(Collected data)
◆ ◆ ◆

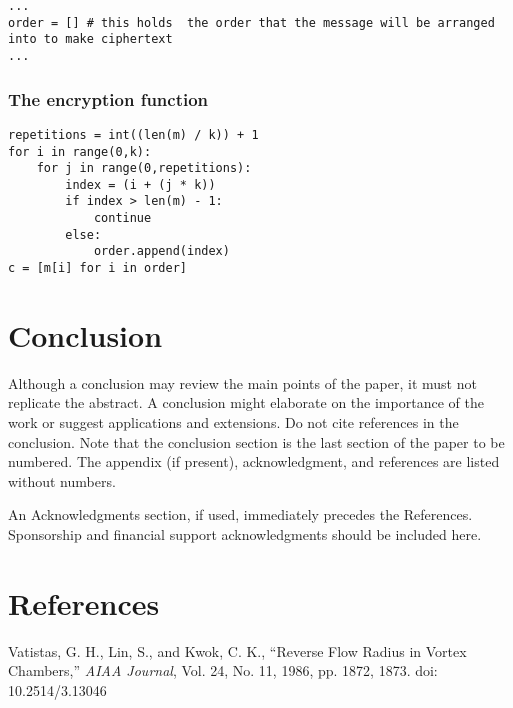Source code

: \documentclass{AIAA}
\begin{document}
\begin{verbatim}
...
order = [] # this holds  the order that the message will be arranged into to make ciphertext
...
\end{verbatim}

\subsubsection{The encryption function}

\begin{verbatim}
repetitions = int((len(m) / k)) + 1
for i in range(0,k):
    for j in range(0,repetitions):
        index = (i + (j * k))
        if index > len(m) - 1:
            continue
        else:
            order.append(index)
c = [m[i] for i in order]
\end{verbatim}

\section{Conclusion}
Although a conclusion may review the main points of the paper, it must not replicate the abstract. A conclusion might elaborate on the importance of the work or suggest applications and extensions. Do not cite references in the conclusion. Note that the conclusion section is the last section of the paper to be numbered. The appendix (if present), acknowledgment, and references are listed without numbers.

An Acknowledgments section, if used, immediately precedes the References. Sponsorship and financial support acknowledgments should be included here.

\section*{References}

\begin{thebibliography}{}
 Vatistas, G. H., Lin, S., and Kwok, C. K., ``Reverse Flow Radius in Vortex Chambers,'' \textit{AIAA Journal}, Vol. 24, No. 11, 1986, pp. 1872, 1873. doi: 10.2514/3.13046

\end{thebibliography}
\end{document}
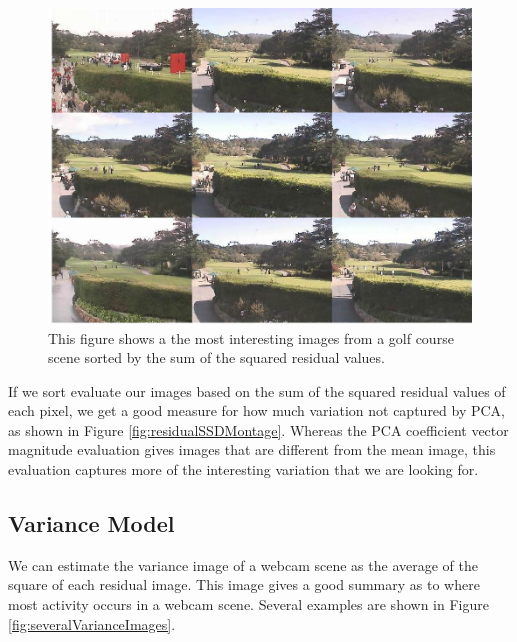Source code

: \begin{figure}
	\centering
		\includegraphics[width=1\textwidth]{figures/residualSSDmontage.jpg}
	
	
		\caption[Sum Squared Residual Montage.]{This figure shows a the most interesting images from a golf course scene sorted by the sum of the squared residual values.}
		\label{fig:residualSSDmontage}
\end{figure}

If we sort evaluate our images based on the sum of the squared residual values of each pixel, we get a good measure for how much variation not captured by PCA, as shown in Figure \ref{fig:residualSSDMontage}.  Whereas the PCA coefficient vector magnitude evaluation gives images that are different from the mean image, this evaluation captures more of the interesting variation that we are looking for.


\subsection{Variance Model}

We can estimate the variance image of a webcam scene as the average of the square of each residual image.  This image gives a good summary as to where most activity occurs in a webcam scene.  Several examples are shown in Figure \ref{fig:severalVarianceImages}.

◆ ◆ ◆

### WHAT THIS TASK INVOLVES
Which lines in the data above hold the string "index"? Return each of them.

### TASK RESPONSE
        index = (i + (j * k))
        if index > len(m) - 1:
            order.append(index)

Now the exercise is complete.